From the line containing "- storytelling of" to the end of the listing, copy each line exactly and leave out all others.

☆ ☆ ☆ ☆ ☆ ☆ ☆

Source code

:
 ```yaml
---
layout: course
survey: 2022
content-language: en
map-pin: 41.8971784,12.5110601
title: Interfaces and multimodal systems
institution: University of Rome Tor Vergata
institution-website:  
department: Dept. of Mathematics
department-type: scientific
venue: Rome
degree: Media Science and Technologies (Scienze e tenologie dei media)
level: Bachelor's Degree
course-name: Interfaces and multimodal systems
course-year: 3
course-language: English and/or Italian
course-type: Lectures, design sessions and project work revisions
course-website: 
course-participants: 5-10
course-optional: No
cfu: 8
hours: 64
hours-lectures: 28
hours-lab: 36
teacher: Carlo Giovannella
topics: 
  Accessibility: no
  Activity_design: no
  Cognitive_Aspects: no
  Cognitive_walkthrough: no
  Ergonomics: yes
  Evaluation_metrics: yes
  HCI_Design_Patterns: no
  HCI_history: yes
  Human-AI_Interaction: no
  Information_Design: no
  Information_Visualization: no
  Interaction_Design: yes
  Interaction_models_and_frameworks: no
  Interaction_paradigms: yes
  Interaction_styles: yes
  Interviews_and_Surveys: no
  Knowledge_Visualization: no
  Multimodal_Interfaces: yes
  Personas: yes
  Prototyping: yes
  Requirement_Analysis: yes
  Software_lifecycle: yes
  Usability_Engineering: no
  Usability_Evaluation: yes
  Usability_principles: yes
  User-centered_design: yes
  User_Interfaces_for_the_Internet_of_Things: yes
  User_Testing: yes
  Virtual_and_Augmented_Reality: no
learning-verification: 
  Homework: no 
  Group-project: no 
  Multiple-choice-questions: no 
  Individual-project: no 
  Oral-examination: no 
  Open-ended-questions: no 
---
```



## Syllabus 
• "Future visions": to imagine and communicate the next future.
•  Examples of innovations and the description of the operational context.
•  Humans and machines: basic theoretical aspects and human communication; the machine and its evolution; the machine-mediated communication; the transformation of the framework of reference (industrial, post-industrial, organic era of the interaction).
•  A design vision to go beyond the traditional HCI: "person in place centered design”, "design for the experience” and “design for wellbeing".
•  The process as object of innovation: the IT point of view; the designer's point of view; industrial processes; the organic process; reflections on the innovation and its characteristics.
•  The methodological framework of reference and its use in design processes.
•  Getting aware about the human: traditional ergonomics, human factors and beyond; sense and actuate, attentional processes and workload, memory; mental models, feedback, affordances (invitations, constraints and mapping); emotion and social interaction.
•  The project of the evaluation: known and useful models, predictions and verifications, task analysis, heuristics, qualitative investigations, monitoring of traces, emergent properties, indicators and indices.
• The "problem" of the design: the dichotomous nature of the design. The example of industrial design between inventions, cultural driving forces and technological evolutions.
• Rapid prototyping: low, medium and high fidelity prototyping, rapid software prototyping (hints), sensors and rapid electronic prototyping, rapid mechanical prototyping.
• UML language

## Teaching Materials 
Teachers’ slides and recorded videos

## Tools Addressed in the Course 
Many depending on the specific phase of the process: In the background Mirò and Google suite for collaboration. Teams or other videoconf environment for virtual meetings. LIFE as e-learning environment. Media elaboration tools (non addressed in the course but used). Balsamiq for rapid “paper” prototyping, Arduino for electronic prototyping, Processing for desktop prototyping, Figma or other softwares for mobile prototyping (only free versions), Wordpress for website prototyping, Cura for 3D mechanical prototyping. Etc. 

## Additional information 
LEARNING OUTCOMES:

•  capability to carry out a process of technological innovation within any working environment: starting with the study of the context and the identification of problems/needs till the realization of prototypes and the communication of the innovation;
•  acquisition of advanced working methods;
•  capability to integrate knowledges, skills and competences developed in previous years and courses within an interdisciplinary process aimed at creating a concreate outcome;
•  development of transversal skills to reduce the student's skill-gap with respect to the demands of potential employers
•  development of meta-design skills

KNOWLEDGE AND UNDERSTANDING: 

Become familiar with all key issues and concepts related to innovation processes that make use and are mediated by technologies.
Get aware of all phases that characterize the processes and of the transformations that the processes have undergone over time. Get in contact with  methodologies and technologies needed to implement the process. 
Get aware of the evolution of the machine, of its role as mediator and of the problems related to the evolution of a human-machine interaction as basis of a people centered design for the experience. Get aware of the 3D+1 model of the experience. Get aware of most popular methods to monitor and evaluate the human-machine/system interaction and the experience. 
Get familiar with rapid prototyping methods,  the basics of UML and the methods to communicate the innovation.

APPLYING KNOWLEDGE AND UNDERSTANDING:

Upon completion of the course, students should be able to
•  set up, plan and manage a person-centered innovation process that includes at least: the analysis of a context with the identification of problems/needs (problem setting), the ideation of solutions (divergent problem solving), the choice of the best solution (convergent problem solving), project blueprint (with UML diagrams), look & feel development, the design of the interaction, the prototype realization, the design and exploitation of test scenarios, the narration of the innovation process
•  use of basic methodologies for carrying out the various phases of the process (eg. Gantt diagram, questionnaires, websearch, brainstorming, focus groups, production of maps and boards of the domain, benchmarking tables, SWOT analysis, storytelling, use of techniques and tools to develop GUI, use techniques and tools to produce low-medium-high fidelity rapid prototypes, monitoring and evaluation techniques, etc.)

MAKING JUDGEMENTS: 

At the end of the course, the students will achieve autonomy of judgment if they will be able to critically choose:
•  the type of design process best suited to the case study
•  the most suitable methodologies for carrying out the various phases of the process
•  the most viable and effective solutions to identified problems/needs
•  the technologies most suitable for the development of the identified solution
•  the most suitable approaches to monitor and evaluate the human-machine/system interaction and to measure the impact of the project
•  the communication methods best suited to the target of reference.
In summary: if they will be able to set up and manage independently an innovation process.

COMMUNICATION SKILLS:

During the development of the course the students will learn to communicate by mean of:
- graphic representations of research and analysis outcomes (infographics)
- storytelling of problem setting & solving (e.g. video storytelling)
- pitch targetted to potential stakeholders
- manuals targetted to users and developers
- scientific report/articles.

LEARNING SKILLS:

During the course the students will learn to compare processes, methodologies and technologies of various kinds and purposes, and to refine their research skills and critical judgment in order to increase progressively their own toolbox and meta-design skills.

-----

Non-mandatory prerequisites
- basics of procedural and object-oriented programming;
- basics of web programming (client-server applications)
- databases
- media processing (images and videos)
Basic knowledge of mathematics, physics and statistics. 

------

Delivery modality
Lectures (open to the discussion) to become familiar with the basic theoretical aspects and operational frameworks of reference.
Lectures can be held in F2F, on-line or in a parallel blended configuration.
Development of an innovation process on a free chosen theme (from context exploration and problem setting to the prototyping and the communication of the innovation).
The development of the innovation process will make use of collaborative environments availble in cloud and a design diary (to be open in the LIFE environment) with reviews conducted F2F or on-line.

☆ ☆ ☆ ☆ ☆ ☆ ☆

** OUTPUT OF THE TASK **
- storytelling of problem setting & solving (e.g. video storytelling)
- pitch targetted to potential stakeholders
- manuals targetted to users and developers
- scientific report/articles.

LEARNING SKILLS:

During the course the students will learn to compare processes, methodologies and technologies of various kinds and purposes, and to refine their research skills and critical judgment in order to increase progressively their own toolbox and meta-design skills.

-----

Non-mandatory prerequisites
- basics of procedural and object-oriented programming;
- basics of web programming (client-server applications)
- databases
- media processing (images and videos)
Basic knowledge of mathematics, physics and statistics. 

------

Delivery modality
Lectures (open to the discussion) to become familiar with the basic theoretical aspects and operational frameworks of reference.
Lectures can be held in F2F, on-line or in a parallel blended configuration.
Development of an innovation process on a free chosen theme (from context exploration and problem setting to the prototyping and the communication of the innovation).
The development of the innovation process will make use of collaborative environments availble in cloud and a design diary (to be open in the LIFE environment) with reviews conducted F2F or on-line.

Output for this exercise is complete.